- _Records for the task_:

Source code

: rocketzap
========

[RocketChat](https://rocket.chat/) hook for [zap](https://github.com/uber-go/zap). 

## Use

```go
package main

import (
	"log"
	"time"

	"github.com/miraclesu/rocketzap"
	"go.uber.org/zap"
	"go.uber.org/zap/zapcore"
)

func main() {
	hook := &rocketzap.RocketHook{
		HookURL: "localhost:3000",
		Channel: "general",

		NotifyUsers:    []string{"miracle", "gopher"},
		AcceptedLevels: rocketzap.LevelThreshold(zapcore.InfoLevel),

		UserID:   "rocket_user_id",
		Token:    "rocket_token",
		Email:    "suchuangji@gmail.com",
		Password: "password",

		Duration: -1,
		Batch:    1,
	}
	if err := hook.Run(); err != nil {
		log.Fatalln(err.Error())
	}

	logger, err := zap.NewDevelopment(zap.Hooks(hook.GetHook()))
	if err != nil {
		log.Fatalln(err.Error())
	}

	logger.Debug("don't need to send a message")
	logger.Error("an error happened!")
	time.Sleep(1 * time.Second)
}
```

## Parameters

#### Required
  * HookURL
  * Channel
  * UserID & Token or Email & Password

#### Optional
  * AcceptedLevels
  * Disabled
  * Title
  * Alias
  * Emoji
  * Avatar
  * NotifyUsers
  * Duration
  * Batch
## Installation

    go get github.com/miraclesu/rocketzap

- _The problem_: In the entries above, some lines hold the string "miraclesu". Copy each of them.

- _Response area_:
	"github.com/miraclesu/rocketzap"
    go get github.com/miraclesu/rocketzap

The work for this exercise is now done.